Les TER, trains fantômes des Hauts-de-France


C’est la France qui se lève tôt et arrive en retard, la France des trains à l’arrêt. Sur les écrans bleus des gares SNCF des Hauts-de-France, la deuxième plus grande région ferroviaire du pays (en nombre de voyageurs quotidiens), s’affichent des trains express régionaux (TER) qui n’existent plus parce qu’ils ont été annulés, la veille ou le jour même, faute de conducteurs, de contrôleurs ou de matériel. « Supprimé » ; « Supprimé » ; « Supprimé ».

Dans les gares d’Amiens, Arras, Béthune (Pas-de-Calais), Beauvais, Creil (Oise), Lille ou Hazebrouck (Nord), devenues salles des pas perdus, des heures envolées et des coups de téléphone rageurs pour prévenir des retards, la scène se répète, matin, midi et soir, dans une posologie qui épuise le corps social et dit combien le service public du train, celui des petites lignes et des trajets quotidiens, est fragile.

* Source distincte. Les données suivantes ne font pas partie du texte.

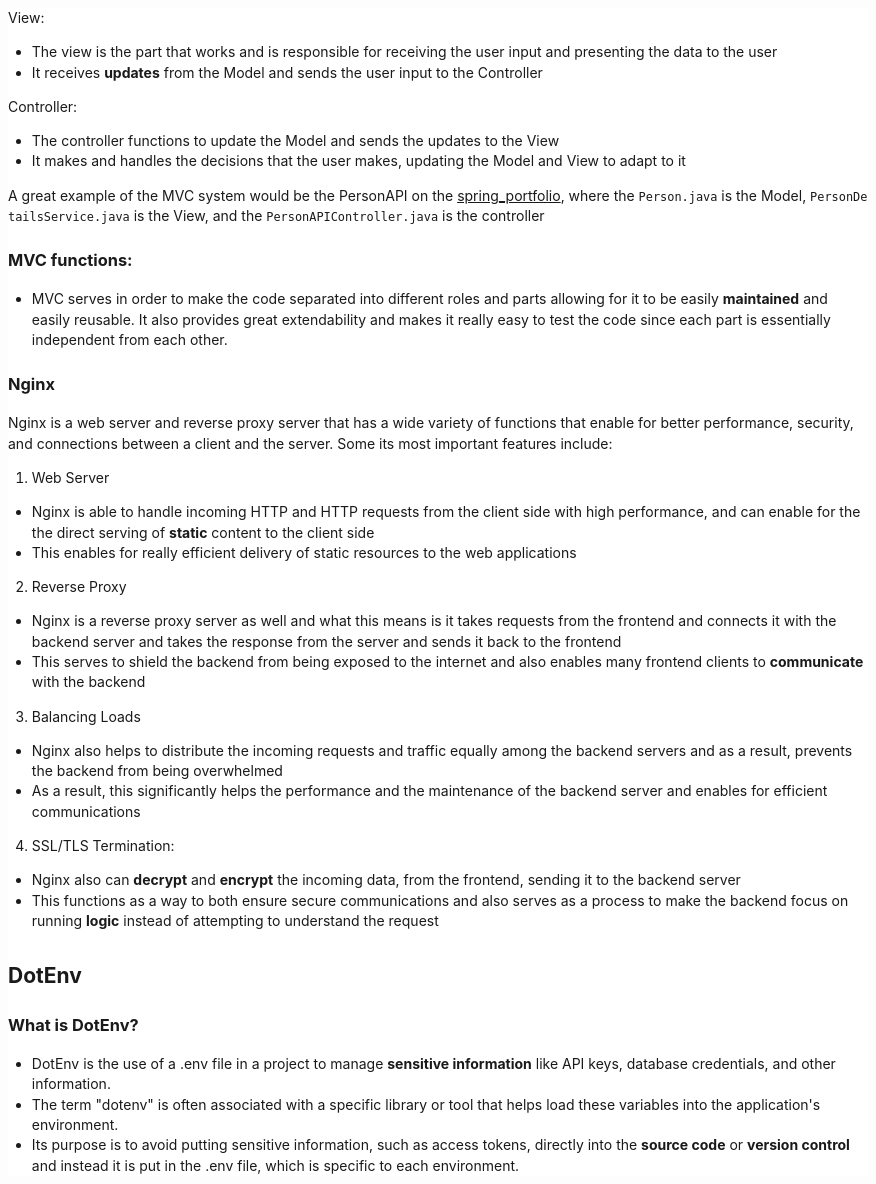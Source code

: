 View: 
- The view is the part that works and is responsible for receiving the user input and presenting the data to the user
- It receives **updates** from the Model and sends the user input to the Controller

Controller:
- The controller functions to update the Model and sends the updates to the View 
- It makes and handles the decisions that the user makes, updating the Model and View to adapt to it

A great example of the MVC system would be the PersonAPI on the [spring_portfolio](https://github.com/nighthawkcoders/spring_portfolio/tree/master/src/main/java/com/nighthawk/spring_portfolio/mvc/person), where the `Person.java` is the Model, `PersonDetailsService.java` is the View, and the `PersonAPIController.java` is the controller

### MVC functions:
- MVC serves in order to make the code separated into different roles and parts allowing for it to be easily **maintained** and easily reusable. It also provides great extendability and makes it really easy to test the code since each part is essentially independent from each other.

### Nginx

Nginx is a web server and reverse proxy server that has a wide variety of functions that enable for better performance, security, and connections between a client and the server. Some its most important features include:

1. Web Server 
 - Nginx is able to handle incoming HTTP and HTTP requests from the client side with high performance, and can enable for the the direct serving of **static** content to the client side
 - This enables for really efficient delivery of static resources to the web applications

2. Reverse Proxy 
 - Nginx is a reverse proxy server as well and what this means is it takes requests from the frontend and connects it with the backend server and takes the response from the server and sends it back to the frontend 
 - This serves to shield the backend from being exposed to the internet and also enables many frontend clients to **communicate** with the backend

3. Balancing Loads
 - Nginx also helps to distribute the incoming requests and traffic equally among the backend servers and as a result, prevents the backend from being overwhelmed
 - As a result, this significantly helps the performance and the maintenance of the backend server and enables for efficient communications 

4. SSL/TLS Termination:
 - Nginx also can **decrypt** and **encrypt** the incoming data, from the frontend, sending it to the backend server
 - This functions as a way to both ensure secure communications and also serves as a process to make the backend focus on running **logic** instead of attempting to understand the request

## DotEnv

### What is DotEnv?
- DotEnv is the use of a .env file in a project to manage **sensitive information** like API keys, database credentials, and other information. 
- The term "dotenv" is often associated with a specific library or tool that helps load these variables into the application's environment.
- Its purpose is to avoid putting sensitive information, such as access tokens, directly into the **source code** or **version control** and instead it is put in the .env file, which is specific to each environment.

En attendant le train en direction d’Hazebrouck (Nord), sur le quai de la gare de Béthune (Pas-de-Calais), le 13 septembre 2022.

« Le progrès ne vaut que s’il est partagé par tous », promettait un slogan de la Société nationale des chemins de fer à la fin du XXe siècle, à l’époque où celle-ci brillait en misant toute sa communication et ses fonds sur les TGV.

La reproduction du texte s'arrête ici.